Roberta looked taken aback.

“I mean,” June said, “what made him any different from any other drunk that came walking in here looking for a handout? He was just another man that couldn’t make it out there, right?”

While I sat wondering why June Monroe had decided to lower the temperature in the room, Roberta said, “He was not a failure. He spent six weeks sober before he died. Maybe that doesn’t mean much to anybody who can pass up a drink, but to people like your son, Mrs. Monroe, that was a life-” Roberta stopped, color rising to her cheeks.

“A lifetime,” June finished for her.

“Yes.”

“Roberta,” I said, “Lucas told you he was working on something, right?”

“I’m sorry, Irene, everything he told me remains confidential.”

“But now that he’s dead-” I said.

“It doesn’t matter,” she insisted.

“My son talked to you?” June asked.

“Yes. But I’m afraid whatever Lucas said to me in counseling sessions is privileged.”

“Whose privilege?” June asked. “Yours?”

“No, Lucas’s. He never told me anything intending that others would know of it. Except in cases where I believe someone may be in physical danger from a client, I have to respect confidentiality. Lucas’s death doesn’t change the fact that he trusted me. It’s not up to me to judge what he would want others to know now that he’s no longer living.”

The silence which followed stretched out until I could hear the marching click of the second hand on Roberta’s quartz wall clock.

“When Roberta told me that Lucas had been missing,” I said, “I went looking for him. If not for her concern, I don’t know how long it would have been before anyone thought of searching for him.”

June Monroe nodded. “Thank you for taking care of my son,” she said to Roberta. “I would like to see where he stayed.”

WE MADE A BRIEF TOURof the shelter. It offered spartan but clean accommodations. A simple bed or cot- perhaps nothing more than a floor space on a cold night. But to someone living on the street, I suppose its hot showers and flush toilets made it look like the Ritz. It seemed it would almost be like living at one’s high school gym. There was no real privacy, and yet I could not help feeling that we were intruding in someone’s home, and was glad when we walked on to the dining area.

One of the men in the kitchen had been a friend of Lucas, and as he told June Monroe how much he would miss her son, Roberta pulled me aside.

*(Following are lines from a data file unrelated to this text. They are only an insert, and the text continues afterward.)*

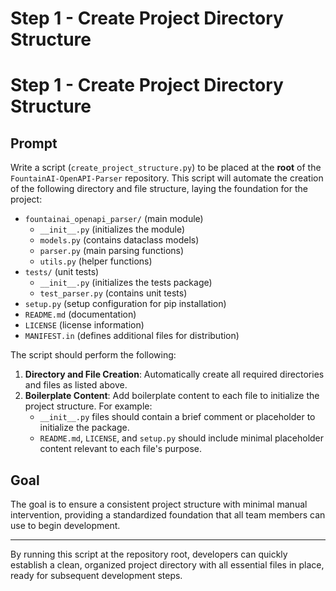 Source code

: # Step 1 - Create Project Directory Structure

# Step 1 - Create Project Directory Structure

## Prompt

Write a script (`create_project_structure.py`) to be placed at the **root** of the `FountainAI-OpenAPI-Parser` repository. This script will automate the creation of the following directory and file structure, laying the foundation for the project:

- `fountainai_openapi_parser/` (main module)
  - `__init__.py` (initializes the module)
  - `models.py` (contains dataclass models)
  - `parser.py` (main parsing functions)
  - `utils.py` (helper functions)
- `tests/` (unit tests)
  - `__init__.py` (initializes the tests package)
  - `test_parser.py` (contains unit tests)
- `setup.py` (setup configuration for pip installation)
- `README.md` (documentation)
- `LICENSE` (license information)
- `MANIFEST.in` (defines additional files for distribution)

The script should perform the following:

1. **Directory and File Creation**: Automatically create all required directories and files as listed above.
2. **Boilerplate Content**: Add boilerplate content to each file to initialize the project structure. For example:
   - `__init__.py` files should contain a brief comment or placeholder to initialize the package.
   - `README.md`, `LICENSE`, and `setup.py` should include minimal placeholder content relevant to each file's purpose.
   
## Goal

The goal is to ensure a consistent project structure with minimal manual intervention, providing a standardized foundation that all team members can use to begin development.

---

By running this script at the repository root, developers can quickly establish a clean, organized project directory with all essential files in place, ready for subsequent development steps.
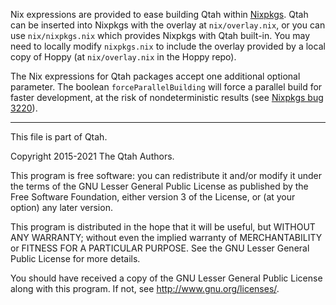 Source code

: Nix expressions are provided to ease building Qtah within
[Nixpkgs](https://nixos.org/nixpkgs).  Qtah can be inserted into Nixpkgs with
the overlay at `nix/overlay.nix`, or you can use `nix/nixpkgs.nix` which
provides Nixpkgs with Qtah built-in.  You may need to locally modify
`nixpkgs.nix` to include the overlay provided by a local copy of Hoppy (at
`nix/overlay.nix` in the Hoppy repo).

The Nix expressions for Qtah packages accept one additional optional parameter.
The boolean `forceParallelBuilding` will force a parallel build for faster
development, at the risk of nondeterministic results (see
[Nixpkgs bug 3220](https://github.com/NixOS/nixpkgs/issues/3220)).

---

This file is part of Qtah.

Copyright 2015-2021 The Qtah Authors.

This program is free software: you can redistribute it and/or modify
it under the terms of the GNU Lesser General Public License as published by
the Free Software Foundation, either version 3 of the License, or
(at your option) any later version.

This program is distributed in the hope that it will be useful,
but WITHOUT ANY WARRANTY; without even the implied warranty of
MERCHANTABILITY or FITNESS FOR A PARTICULAR PURPOSE.  See the
GNU Lesser General Public License for more details.

You should have received a copy of the GNU Lesser General Public License
along with this program.  If not, see <http://www.gnu.org/licenses/>.
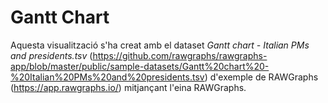 # Gantt Chart

Aquesta visualització s'ha creat amb el dataset *Gantt chart - Italian PMs and presidents.tsv* (https://github.com/rawgraphs/rawgraphs-app/blob/master/public/sample-datasets/Gantt%20chart%20-%20Italian%20PMs%20and%20presidents.tsv) d'exemple de RAWGraphs (https://app.rawgraphs.io/) mitjançant l'eina RAWGraphs.

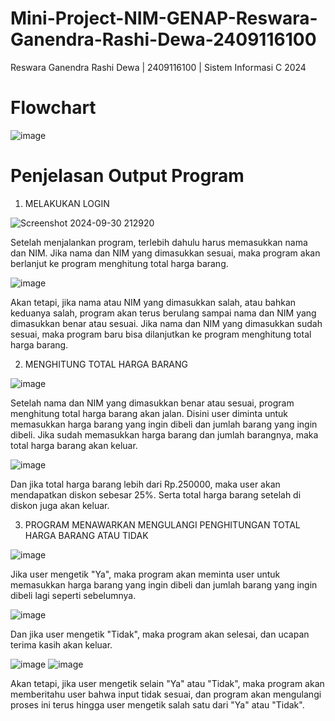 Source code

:# Mini-Project-NIM-GENAP-Reswara-Ganendra-Rashi-Dewa-2409116100
Reswara Ganendra Rashi Dewa | 2409116100 | Sistem Informasi C 2024

# Flowchart
![image](https://github.com/user-attachments/assets/96a5a46a-d618-42fc-9105-933b057fdf09)

# Penjelasan Output Program
1. MELAKUKAN LOGIN

![Screenshot 2024-09-30 212920](https://github.com/user-attachments/assets/ef3a55f3-5864-4a57-b405-954684e47240)

Setelah menjalankan program, terlebih dahulu harus memasukkan nama dan NIM. Jika nama dan NIM yang dimasukkan sesuai, maka program akan berlanjut ke program menghitung total harga barang.

![image](https://github.com/user-attachments/assets/77a33708-406a-47b7-b526-04007030f0e7)

Akan tetapi, jika nama atau NIM yang dimasukkan salah, atau bahkan keduanya salah, program akan terus berulang sampai nama dan NIM yang dimasukkan benar atau sesuai. Jika nama dan NIM yang dimasukkan sudah sesuai, maka program baru bisa dilanjutkan ke program menghitung total harga barang.

2. MENGHITUNG TOTAL HARGA BARANG

![image](https://github.com/user-attachments/assets/7caea474-f436-445d-9be3-98350155d3fb)

Setelah nama dan NIM yang dimasukkan benar atau sesuai, program menghitung total harga barang akan jalan. Disini user diminta untuk memasukkan harga barang yang ingin dibeli dan jumlah barang yang ingin dibeli. Jika sudah memasukkan harga barang dan jumlah barangnya, maka total harga barang akan keluar.

![image](https://github.com/user-attachments/assets/fb048e36-e62e-4f28-8967-cfcca254189a)

Dan jika total harga barang lebih dari Rp.250000, maka user akan mendapatkan diskon sebesar 25%. Serta total harga barang setelah di diskon juga akan keluar.

3. PROGRAM MENAWARKAN MENGULANGI PENGHITUNGAN TOTAL HARGA BARANG ATAU TIDAK

![image](https://github.com/user-attachments/assets/108db8fe-8f77-4d37-b555-8edf578c752b)

Jika user mengetik "Ya", maka program akan meminta user untuk memasukkan harga barang yang ingin dibeli dan jumlah barang yang ingin dibeli lagi seperti sebelumnya.

![image](https://github.com/user-attachments/assets/fee3e1ee-886b-4166-867e-ab24982933c7)

Dan jika user mengetik "Tidak", maka program akan selesai, dan ucapan terima kasih akan keluar.

![image](https://github.com/user-attachments/assets/f3b1e6cc-0aff-44f7-9a69-2aaa8d1116ee)
![image](https://github.com/user-attachments/assets/dcc8f1a0-16b5-44eb-8446-abc7f0033723)

Akan tetapi, jika user mengetik selain "Ya" atau "Tidak", maka program akan memberitahu user bahwa input tidak sesuai, dan program akan mengulangi proses ini terus hingga user mengetik salah satu dari "Ya" atau "Tidak".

“Thank you for sticking up for me, but I didn’t really search for him or even take very good care of him,” she said. “And I wasn’t very encouraging when you talked to me at Ben’s funeral. Of all the people who asked me about Lucas after that SOS meeting, I think you were the only one who really cared about him.”

“Who asked about him?”

“Oh, let’s see. Ivy, Marcy, Becky, and even Jerry and Andre.”

“Jerry and Andre? They weren’t at the meeting. How-?”

“The morning before Andre’s heart attack, Andre called and asked if Lucas was living here. I guess Lisa must have mentioned it,” she said. “She’s staying with Jerry, you know.”

“Shit. I didn’t realize that many people overheard us that night. And if word spread beyond-What did they want to know about Lucas?”

“How he was doing, why he was at the shelter, what had become of him, and so on.”

“What did you tell them?”

“Nothing. No one seems to understand my position-”

“No, you’re wrong,” I said. “I understand it. There’s a version of that in my business, too.”

“Of course. Your sources.”

“Right. It just makes it a little irritating when I want to know something and somebodyelse wants to invoke confidentiality. Think of Lucas, for example. I know he was involved in something important-something that was important not only to him personally, but also to the city, to the people who live here. But now he’s dead. So what happens to that important information he had?”

“It dies with him,” she said. “At least as far as I’m concerned.”